Herm: Ich fürchte, heute tut der Hintern noch mehr weh oder (zweitlängstes Kapitel der ganzen Story)... ich fand Sev übrigens erschreckend freundlich, total OOC, aber es war mal eine gute Abwechslung, ihn so zu beschreiben... ach ja und: Gut, daß ich nicht erschossen werde ;o)
Tolotos:
Ich hab dich auch lieb *megaknuddel* ^_^ - Mit deinen Ablegern liegst du gar
nicht so falsch... nur das mit Sesha werde ich wohl nicht schreiben. Den Fokus
auf einen OC zu legen, wäre wohl doch so ein bißchen... na ja, die meisten
richtig schlechten Geschichten sind so aufgebaut *g*
Der Gedanke mit Aidan und Draco kam mir auch zwischendurch mal, aber für den
hatte ich ganz andere, vollkommen unpassende Pläne, wie du siehst.

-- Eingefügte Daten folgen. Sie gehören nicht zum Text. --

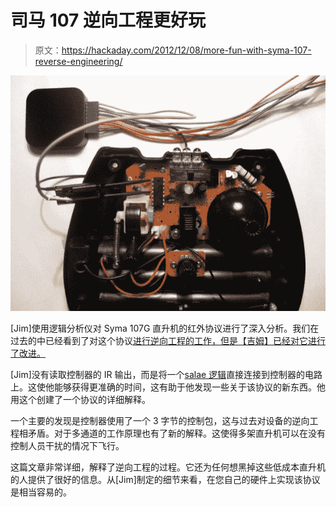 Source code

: # 司马 107 逆向工程更好玩

> 原文：<https://hackaday.com/2012/12/08/more-fun-with-syma-107-reverse-engineering/>

[![Syma Reverse Engineering](img/a26843dce42183648dd3b422fbe7434c.png)](http://hackaday.com/2012/12/08/more-fun-with-syma-107-reverse-engineering/symareverse/)

[Jim]使用逻辑分析仪对 Syma 107G 直升机的红外协议进行了深入分析。我们在过去的中已经看到了对这个协议[进行逆向工程的工作，但是【吉姆】已经对它进行了改进。](http://hackaday.com/2012/08/27/reverse-engineering-a-syma-107-toy-helicopter-ir-protocol/ "Reverse engineering a Syma 107 toy helicopter IR protocol")

[Jim]没有读取控制器的 IR 输出，而是将一个[salae 逻辑](http://www.saleae.com/logic "Saleae Logic")直接连接到控制器的电路上。这使他能够获得更准确的时间，这有助于他发现一些关于该协议的新东西。他用这个创建了一个协议的详细解释。

一个主要的发现是控制器使用了一个 3 字节的控制包，这与过去对设备的逆向工程相矛盾。对于多通道的工作原理也有了新的解释。这使得多架直升机可以在没有控制人员干扰的情况下飞行。

这篇文章非常详细，解释了逆向工程的过程。它还为任何想黑掉这些低成本直升机的人提供了很好的信息。从[Jim]制定的细节来看，在您自己的硬件上实现该协议是相当容易的。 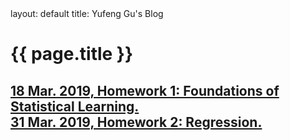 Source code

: <html>
layout: default
title: Yufeng Gu's Blog
</html>
	<h1>{{ page.title }}</h1>
	<h2 class="posts">
		<a href="{{site.baseurl}}/homework/hw1.pdf">18 Mar. 2019, Homework 1: Foundations of Statistical Learning.</a><br />
		<a href="{{site.baseurl}}/homework/hw2.pdf">31 Mar. 2019, Homework 2: Regression.</a>
</h2>
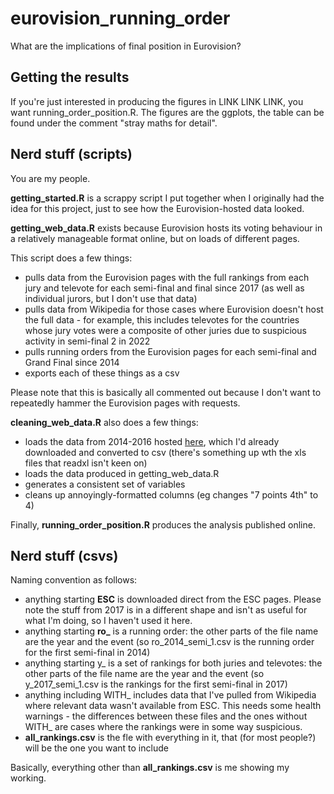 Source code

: # eurovision_running_order
What are the implications of final position in Eurovision?

## Getting the results 

If you're just interested in producing the figures in LINK LINK LINK, you want running_order_position.R. The figures are the ggplots, the table can be found under the comment "stray maths for detail".

## Nerd stuff (scripts)

You are my people.

**getting_started.R** is a scrappy script I put together when I originally had the idea for this project, just to see how the Eurovision-hosted data looked. 

**getting_web_data.R** exists because Eurovision hosts its voting behaviour in a relatively manageable format online, but on loads of different pages. 

This script does a few things:
- pulls data from the Eurovision pages with the full rankings from each jury and televote for each semi-final and final since 2017 (as well as individual jurors, but I don't use that data)
- pulls data from Wikipedia for those cases where Eurovision doesn't host the full data - for example, this includes televotes for the countries whose jury votes were a composite of other juries due to suspicious activity in semi-final 2 in 2022
- pulls running orders from the Eurovision pages for each semi-final and Grand Final since 2014
- exports each of these things as a csv

Please note that this is basically all commented out because I don't want to repeatedly hammer the Eurovision pages with requests. 

**cleaning_web_data.R** also does a few things:

- loads the data from 2014-2016 hosted [here](https://eurovision.tv/history/full-split-results), which I'd already downloaded and converted to csv (there's something up wth the xls files that readxl isn't keen on)
- loads the data produced in getting_web_data.R
- generates a consistent set of variables
- cleans up annoyingly-formatted columns (eg changes "7 points 4th" to 4)

Finally, **running_order_position.R** produces the analysis published online.

## Nerd stuff (csvs)

Naming convention as follows:
- anything starting **ESC** is downloaded direct from the ESC pages. Please note the stuff from 2017 is in a different shape and isn't as useful for what I'm doing, so I haven't used it here.
- anything starting **ro_** is a running order: the other parts of the file name are the year and the event (so ro_2014_semi_1.csv is the running order for the first semi-final in 2014)
- anything starting y_ is a set of rankings for both juries and televotes: the other parts of the file name are the year and the event (so y_2017_semi_1.csv is the rankings for the first semi-final in 2017)
- anything including WITH_ includes data that I've pulled from Wikipedia where relevant data wasn't available from ESC. This needs some health warnings - the differences between these files and the ones without WITH_ are cases where the rankings were in some way suspicious. 
- **all_rankings.csv** is the fle with everything in it, that (for most people?) will be the one you want to include

Basically, everything other than **all_rankings.csv** is me showing my working.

mbi: Du machst mir mit deiner Treffsicherheit manchmal so richtig, richtig Angst, weißt du das? *g* (also das mit dem Wegrennen und der Angst, daß der andere einen nicht sehen will war wohl mal wieder Bull's Eye) Und Friede Freude Eierkuchen wird die gesamte Annäherung auch nicht werden, auch wenn hier so ein bißchen der Eindruck aufgekommen ist. Ich denke, bis ich dazu komme, die Geschichte zu schreiben, hab ich auch wieder genug Energie dafür, zwischen den beiden die Fetzen fliegen zu lassen *lol*
Tja, das hatte ich lange nicht mehr, nur 4 Reviews, aber die Zeit war auch sehr kurz und da meine Updates neuerdings unregelmäßig kommen, haben einige es wohl auch noch nicht bemerkt *kicher*.
Das war es dann heute von meiner Stelle. Ach nein, eins muß ich doch noch sagen: So dumm sich die Seite selbst in letzter Zeit auch anstellt, die Leser hier bei ff.net sind einfach die besten!!! *einmal die ganze Runde knuddel*
Ich peile den nächsten Donnerstag an und bin wirklich ehrgeizig, den Epilog dann fertig zu haben.